All lines in the data bearing the string "highlights" should be identified and copied.

*** RECORDED INFORMATION Section Begins ***

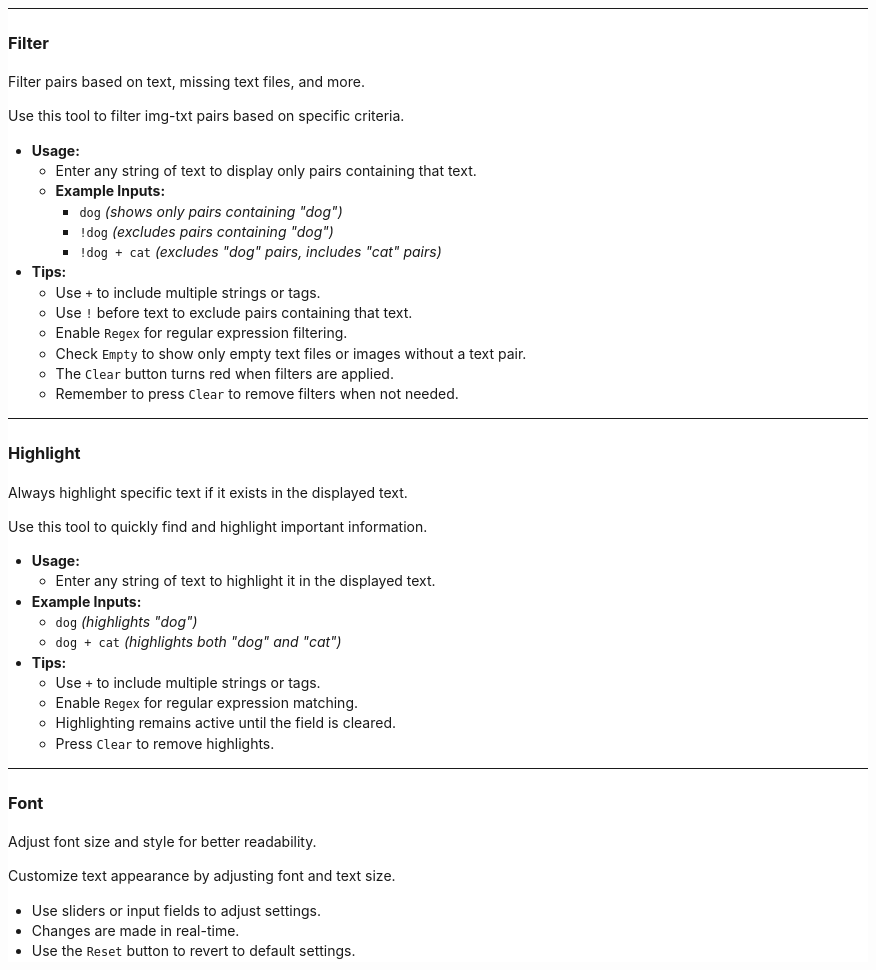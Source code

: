 - - - - - - - - - - - - - - - - - - - - - - - - - - - - - - - - - - - - - - - - - - - - - - - - - - - - - - - - - - - -

### Filter

Filter pairs based on text, missing text files, and more.

Use this tool to filter img-txt pairs based on specific criteria.

- **Usage:**
  - Enter any string of text to display only pairs containing that text.
  - **Example Inputs:**
    - `dog` *(shows only pairs containing "dog")*
    - `!dog` *(excludes pairs containing "dog")*
    - `!dog + cat` *(excludes "dog" pairs, includes "cat" pairs)*
- **Tips:**
  - Use ` + ` to include multiple strings or tags.
  - Use `!` before text to exclude pairs containing that text.
  - Enable `Regex` for regular expression filtering.
  - Check `Empty` to show only empty text files or images without a text pair.
  - The `Clear` button turns red when filters are applied.
  - Remember to press `Clear` to remove filters when not needed.

- - - - - - - - - - - - - - - - - - - - - - - - - - - - - - - - - - - - - - - - - - - - - - - - - - - - - - - - - - - -

### Highlight

Always highlight specific text if it exists in the displayed text.

Use this tool to quickly find and highlight important information.

- **Usage:**
  - Enter any string of text to highlight it in the displayed text.
- **Example Inputs:**
  - `dog` *(highlights "dog")*
  - `dog + cat` *(highlights both "dog" and "cat")*
- **Tips:**
  - Use ` + ` to include multiple strings or tags.
  - Enable `Regex` for regular expression matching.
  - Highlighting remains active until the field is cleared.
  - Press `Clear` to remove highlights.

- - - - - - - - - - - - - - - - - - - - - - - - - - - - - - - - - - - - - - - - - - - - - - - - - - - - - - - - - - - -

### Font

Adjust font size and style for better readability.

Customize text appearance by adjusting font and text size.

- Use sliders or input fields to adjust settings.
- Changes are made in real-time.
- Use the `Reset` button to revert to default settings.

*** RECORDED INFORMATION Section Ends ***

→ **FINAL ANSWER**:
  - `dog` *(highlights "dog")*
  - `dog + cat` *(highlights both "dog" and "cat")*
  - Press `Clear` to remove highlights.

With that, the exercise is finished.